■ Exercise objective: Copy the data exactly. No line may be skipped.

■ Data listing:
::::::::

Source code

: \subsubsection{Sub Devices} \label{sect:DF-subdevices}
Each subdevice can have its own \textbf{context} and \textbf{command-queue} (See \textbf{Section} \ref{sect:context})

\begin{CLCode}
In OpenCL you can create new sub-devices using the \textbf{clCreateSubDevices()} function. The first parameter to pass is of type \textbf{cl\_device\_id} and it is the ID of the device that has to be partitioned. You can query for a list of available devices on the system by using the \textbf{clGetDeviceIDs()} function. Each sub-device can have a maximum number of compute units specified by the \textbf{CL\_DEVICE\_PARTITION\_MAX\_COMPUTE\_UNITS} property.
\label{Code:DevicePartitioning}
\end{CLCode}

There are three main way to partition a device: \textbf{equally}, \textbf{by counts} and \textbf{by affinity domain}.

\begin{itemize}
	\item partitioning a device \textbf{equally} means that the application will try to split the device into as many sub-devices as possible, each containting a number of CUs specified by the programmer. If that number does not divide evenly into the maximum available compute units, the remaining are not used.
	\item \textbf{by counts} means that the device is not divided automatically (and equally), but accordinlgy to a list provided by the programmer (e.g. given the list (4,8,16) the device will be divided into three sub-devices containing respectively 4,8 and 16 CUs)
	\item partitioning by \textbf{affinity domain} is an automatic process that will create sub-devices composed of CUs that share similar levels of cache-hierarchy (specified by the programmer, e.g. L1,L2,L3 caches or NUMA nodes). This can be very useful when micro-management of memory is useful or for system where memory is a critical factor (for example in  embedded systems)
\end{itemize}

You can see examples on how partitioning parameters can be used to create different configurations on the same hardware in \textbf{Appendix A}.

::::::::

■ Output for this exercise:
Source code

: \subsubsection{Sub Devices} \label{sect:DF-subdevices}
Each subdevice can have its own \textbf{context} and \textbf{command-queue} (See \textbf{Section} \ref{sect:context})

\begin{CLCode}
In OpenCL you can create new sub-devices using the \textbf{clCreateSubDevices()} function. The first parameter to pass is of type \textbf{cl\_device\_id} and it is the ID of the device that has to be partitioned. You can query for a list of available devices on the system by using the \textbf{clGetDeviceIDs()} function. Each sub-device can have a maximum number of compute units specified by the \textbf{CL\_DEVICE\_PARTITION\_MAX\_COMPUTE\_UNITS} property.
\label{Code:DevicePartitioning}
\end{CLCode}

There are three main way to partition a device: \textbf{equally}, \textbf{by counts} and \textbf{by affinity domain}.

\begin{itemize}
	\item partitioning a device \textbf{equally} means that the application will try to split the device into as many sub-devices as possible, each containting a number of CUs specified by the programmer. If that number does not divide evenly into the maximum available compute units, the remaining are not used.
	\item \textbf{by counts} means that the device is not divided automatically (and equally), but accordinlgy to a list provided by the programmer (e.g. given the list (4,8,16) the device will be divided into three sub-devices containing respectively 4,8 and 16 CUs)
	\item partitioning by \textbf{affinity domain} is an automatic process that will create sub-devices composed of CUs that share similar levels of cache-hierarchy (specified by the programmer, e.g. L1,L2,L3 caches or NUMA nodes). This can be very useful when micro-management of memory is useful or for system where memory is a critical factor (for example in  embedded systems)
\end{itemize}

You can see examples on how partitioning parameters can be used to create different configurations on the same hardware in \textbf{Appendix A}.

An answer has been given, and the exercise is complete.